What is required >> Your answer should hold every line of the records below that contains the string "time".

Material for the task >>
<<<<

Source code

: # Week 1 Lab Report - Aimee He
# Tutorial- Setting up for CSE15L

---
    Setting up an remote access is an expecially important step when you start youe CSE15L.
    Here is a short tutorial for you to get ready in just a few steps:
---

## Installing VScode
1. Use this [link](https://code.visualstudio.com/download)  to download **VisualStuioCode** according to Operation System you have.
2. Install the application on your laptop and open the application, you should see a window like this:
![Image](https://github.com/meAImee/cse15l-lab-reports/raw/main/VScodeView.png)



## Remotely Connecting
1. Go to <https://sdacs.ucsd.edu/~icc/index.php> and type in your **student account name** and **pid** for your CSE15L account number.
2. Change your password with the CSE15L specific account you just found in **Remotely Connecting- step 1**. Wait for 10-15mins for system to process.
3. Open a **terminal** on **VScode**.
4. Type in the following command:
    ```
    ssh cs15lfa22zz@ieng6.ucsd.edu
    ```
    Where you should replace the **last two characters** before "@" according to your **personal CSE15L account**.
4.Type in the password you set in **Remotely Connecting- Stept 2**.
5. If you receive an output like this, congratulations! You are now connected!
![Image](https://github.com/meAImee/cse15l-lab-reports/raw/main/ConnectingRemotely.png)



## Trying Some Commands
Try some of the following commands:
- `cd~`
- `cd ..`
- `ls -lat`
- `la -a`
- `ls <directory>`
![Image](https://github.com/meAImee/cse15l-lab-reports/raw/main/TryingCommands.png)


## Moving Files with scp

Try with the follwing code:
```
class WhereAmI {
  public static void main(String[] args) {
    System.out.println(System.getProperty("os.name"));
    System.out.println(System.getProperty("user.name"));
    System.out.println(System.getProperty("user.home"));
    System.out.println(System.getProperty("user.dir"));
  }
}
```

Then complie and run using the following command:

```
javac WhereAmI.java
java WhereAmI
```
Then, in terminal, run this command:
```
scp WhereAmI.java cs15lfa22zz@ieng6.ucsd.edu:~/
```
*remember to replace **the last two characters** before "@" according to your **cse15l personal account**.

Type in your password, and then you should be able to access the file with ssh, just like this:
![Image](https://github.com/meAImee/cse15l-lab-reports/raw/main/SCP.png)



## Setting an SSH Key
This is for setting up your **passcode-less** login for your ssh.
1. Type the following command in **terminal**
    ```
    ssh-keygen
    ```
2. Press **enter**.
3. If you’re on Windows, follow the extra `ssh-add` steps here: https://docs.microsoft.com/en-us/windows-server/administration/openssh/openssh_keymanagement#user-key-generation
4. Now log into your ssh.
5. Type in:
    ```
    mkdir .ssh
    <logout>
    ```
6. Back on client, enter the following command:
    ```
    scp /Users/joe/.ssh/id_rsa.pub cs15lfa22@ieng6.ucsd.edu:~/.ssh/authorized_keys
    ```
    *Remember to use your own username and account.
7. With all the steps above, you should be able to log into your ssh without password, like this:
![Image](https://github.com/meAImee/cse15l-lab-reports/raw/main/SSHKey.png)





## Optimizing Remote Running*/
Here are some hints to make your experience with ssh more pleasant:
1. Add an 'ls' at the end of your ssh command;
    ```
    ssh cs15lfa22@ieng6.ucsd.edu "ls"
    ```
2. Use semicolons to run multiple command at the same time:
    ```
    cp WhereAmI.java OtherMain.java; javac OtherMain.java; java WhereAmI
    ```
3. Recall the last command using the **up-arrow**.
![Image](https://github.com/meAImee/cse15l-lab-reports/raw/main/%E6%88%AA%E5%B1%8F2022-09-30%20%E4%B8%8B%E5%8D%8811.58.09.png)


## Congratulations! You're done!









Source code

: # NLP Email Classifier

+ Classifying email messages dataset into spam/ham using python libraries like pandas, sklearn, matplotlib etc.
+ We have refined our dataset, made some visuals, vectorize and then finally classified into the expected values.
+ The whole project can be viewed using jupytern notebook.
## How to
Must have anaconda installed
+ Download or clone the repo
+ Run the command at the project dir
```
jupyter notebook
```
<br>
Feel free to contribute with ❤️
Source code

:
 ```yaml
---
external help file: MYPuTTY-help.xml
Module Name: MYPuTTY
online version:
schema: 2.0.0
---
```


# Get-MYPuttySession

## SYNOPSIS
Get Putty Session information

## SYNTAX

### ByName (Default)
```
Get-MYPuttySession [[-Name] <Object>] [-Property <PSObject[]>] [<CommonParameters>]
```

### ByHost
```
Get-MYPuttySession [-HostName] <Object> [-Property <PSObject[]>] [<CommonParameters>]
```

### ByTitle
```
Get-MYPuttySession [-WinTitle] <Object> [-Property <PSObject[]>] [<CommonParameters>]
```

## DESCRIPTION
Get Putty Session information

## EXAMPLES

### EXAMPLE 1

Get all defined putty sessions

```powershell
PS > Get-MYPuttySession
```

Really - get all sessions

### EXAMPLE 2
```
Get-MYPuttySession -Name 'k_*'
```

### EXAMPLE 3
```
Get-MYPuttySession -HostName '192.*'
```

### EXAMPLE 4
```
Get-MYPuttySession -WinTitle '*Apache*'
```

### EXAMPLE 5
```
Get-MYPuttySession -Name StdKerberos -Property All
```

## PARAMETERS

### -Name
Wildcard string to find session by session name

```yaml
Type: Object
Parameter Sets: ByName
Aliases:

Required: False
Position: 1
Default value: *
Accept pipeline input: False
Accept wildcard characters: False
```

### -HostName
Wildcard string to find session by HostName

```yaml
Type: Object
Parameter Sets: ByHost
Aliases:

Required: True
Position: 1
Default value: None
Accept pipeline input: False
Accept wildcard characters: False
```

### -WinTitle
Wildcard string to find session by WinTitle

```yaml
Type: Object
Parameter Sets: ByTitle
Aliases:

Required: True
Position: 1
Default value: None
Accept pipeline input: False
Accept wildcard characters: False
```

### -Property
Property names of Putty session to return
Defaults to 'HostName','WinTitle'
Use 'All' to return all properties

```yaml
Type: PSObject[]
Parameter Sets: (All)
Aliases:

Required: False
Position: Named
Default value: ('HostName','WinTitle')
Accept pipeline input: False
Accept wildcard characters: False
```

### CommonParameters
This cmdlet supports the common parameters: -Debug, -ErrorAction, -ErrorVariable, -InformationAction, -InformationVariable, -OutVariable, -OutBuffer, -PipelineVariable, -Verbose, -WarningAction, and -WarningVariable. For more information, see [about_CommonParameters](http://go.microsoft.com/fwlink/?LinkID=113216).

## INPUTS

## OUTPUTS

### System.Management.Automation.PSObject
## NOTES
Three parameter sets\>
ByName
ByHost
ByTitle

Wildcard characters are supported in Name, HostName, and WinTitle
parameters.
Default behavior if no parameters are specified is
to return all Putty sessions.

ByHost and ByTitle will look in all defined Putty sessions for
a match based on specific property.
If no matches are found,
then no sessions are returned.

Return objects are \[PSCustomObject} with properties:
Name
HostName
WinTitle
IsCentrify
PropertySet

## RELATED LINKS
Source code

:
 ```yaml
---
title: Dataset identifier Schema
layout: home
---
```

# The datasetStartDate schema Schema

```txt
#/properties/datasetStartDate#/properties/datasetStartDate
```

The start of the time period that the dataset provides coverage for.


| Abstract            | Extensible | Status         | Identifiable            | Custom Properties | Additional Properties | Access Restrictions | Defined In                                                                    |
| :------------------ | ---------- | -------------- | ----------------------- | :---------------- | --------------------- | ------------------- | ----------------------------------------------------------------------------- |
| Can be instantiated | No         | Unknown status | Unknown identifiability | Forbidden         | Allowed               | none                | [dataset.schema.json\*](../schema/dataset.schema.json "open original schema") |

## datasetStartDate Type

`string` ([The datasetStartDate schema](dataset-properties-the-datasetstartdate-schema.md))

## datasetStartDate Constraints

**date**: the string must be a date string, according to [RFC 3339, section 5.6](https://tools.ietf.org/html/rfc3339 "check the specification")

>>>>

Result for this exercise >>
2. Use semicolons to run multiple command at the same time:
The start of the time period that the dataset provides coverage for.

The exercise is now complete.